### YOUR OBJECTIVE:
Below this task are records; return each one exactly and omit its images.

◆ ◆ ◆ ◆

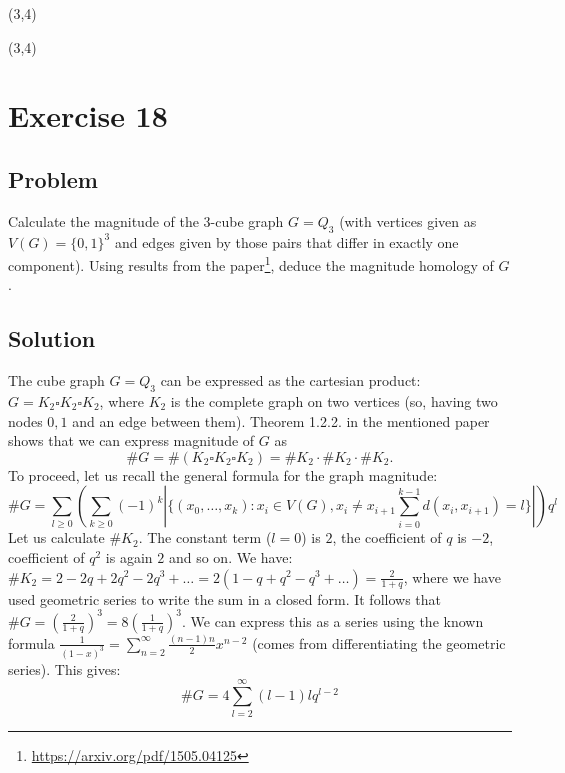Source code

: \documentclass{article}
\begin{document}
\noindent
(3,4)

\noindent
(3,4)
\newpage
\section*{Exercise 18}
\subsection*{Problem}
Calculate the magnitude of the 3-cube graph $G=Q_3$ (with vertices given as $V(G) = \{0,1\}^3$ and edges given by those pairs that differ in exactly one component). Using results from the paper\footnote{\url{https://arxiv.org/pdf/1505.04125}}, deduce the magnitude homology of $G$.
\subsection*{Solution}
The cube graph $G=Q_3$ can be expressed as the cartesian product: $G=K_2 \square K_2 \square K_2$, where $K_2$ is the complete graph on two vertices (so, having two nodes $0,1$ and an edge between them).
Theorem 1.2.2. in the mentioned paper shows that we can express magnitude of $G$ as
\begin{equation*}
\#G = \#(K_2 \square K_2 \square K_2) = \#K_2 \cdot \#K_2 \cdot \#K_2.
\end{equation*}
To proceed, let us recall the general formula for the graph magnitude:
\begin{equation*}
\#G = \sum_{l \geq 0}\left(\sum_{k \geq 0}(-1)^k \left| \{(x_0,\dots,x_k) : x_i \in V(G), x_i \neq x_{i+1} \sum_{i=0}^{k-1} d(x_i,x_{i+1}) = l \} \right| \right) q^l
\end{equation*}
Let us calculate $\#K_2$. The constant term ($l=0$) is $2$, the coefficient of $q$ is $-2$, coefficient of $q^2$ is again $2$ and so on.
We have: $\#K_2 = 2-2q+2q^2-2q^3+\dots = 2(1-q+q^2-q^3+\dots) = \frac{2}{1+q}$, where we have used geometric series to write the sum in a closed form.
It follows that $\#G = (\frac{2}{1+q})^3 = 8(\frac{1}{1+q})^3$.
We can express this as a series using the known formula $\frac{1}{(1-x)^3} = \sum_{n=2}^\infty \frac{(n-1)n}{2} x^{n-2}$ (comes from differentiating the geometric series).
This gives:
\begin{equation*}
\#G = 4 \sum_{l=2}^\infty (l-1)l q^{l-2}
\end{equation*}
\end{document}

◆ ◆ ◆ ◆

### YOUR SOLUTION:
Source code

: \documentclass{article}
\begin{document}
\noindent
(3,4)

\noindent
(3,4)
\newpage
\section*{Exercise 18}
\subsection*{Problem}
Calculate the magnitude of the 3-cube graph $G=Q_3$ (with vertices given as $V(G) = \{0,1\}^3$ and edges given by those pairs that differ in exactly one component). Using results from the paper\footnote{\url{https://arxiv.org/pdf/1505.04125}}, deduce the magnitude homology of $G$.
\subsection*{Solution}
The cube graph $G=Q_3$ can be expressed as the cartesian product: $G=K_2 \square K_2 \square K_2$, where $K_2$ is the complete graph on two vertices (so, having two nodes $0,1$ and an edge between them).
Theorem 1.2.2. in the mentioned paper shows that we can express magnitude of $G$ as
\begin{equation*}
\#G = \#(K_2 \square K_2 \square K_2) = \#K_2 \cdot \#K_2 \cdot \#K_2.
\end{equation*}
To proceed, let us recall the general formula for the graph magnitude:
\begin{equation*}
\#G = \sum_{l \geq 0}\left(\sum_{k \geq 0}(-1)^k \left| \{(x_0,\dots,x_k) : x_i \in V(G), x_i \neq x_{i+1} \sum_{i=0}^{k-1} d(x_i,x_{i+1}) = l \} \right| \right) q^l
\end{equation*}
Let us calculate $\#K_2$. The constant term ($l=0$) is $2$, the coefficient of $q$ is $-2$, coefficient of $q^2$ is again $2$ and so on.
We have: $\#K_2 = 2-2q+2q^2-2q^3+\dots = 2(1-q+q^2-q^3+\dots) = \frac{2}{1+q}$, where we have used geometric series to write the sum in a closed form.
It follows that $\#G = (\frac{2}{1+q})^3 = 8(\frac{1}{1+q})^3$.
We can express this as a series using the known formula $\frac{1}{(1-x)^3} = \sum_{n=2}^\infty \frac{(n-1)n}{2} x^{n-2}$ (comes from differentiating the geometric series).
This gives:
\begin{equation*}
\#G = 4 \sum_{l=2}^\infty (l-1)l q^{l-2}
\end{equation*}
\end{document}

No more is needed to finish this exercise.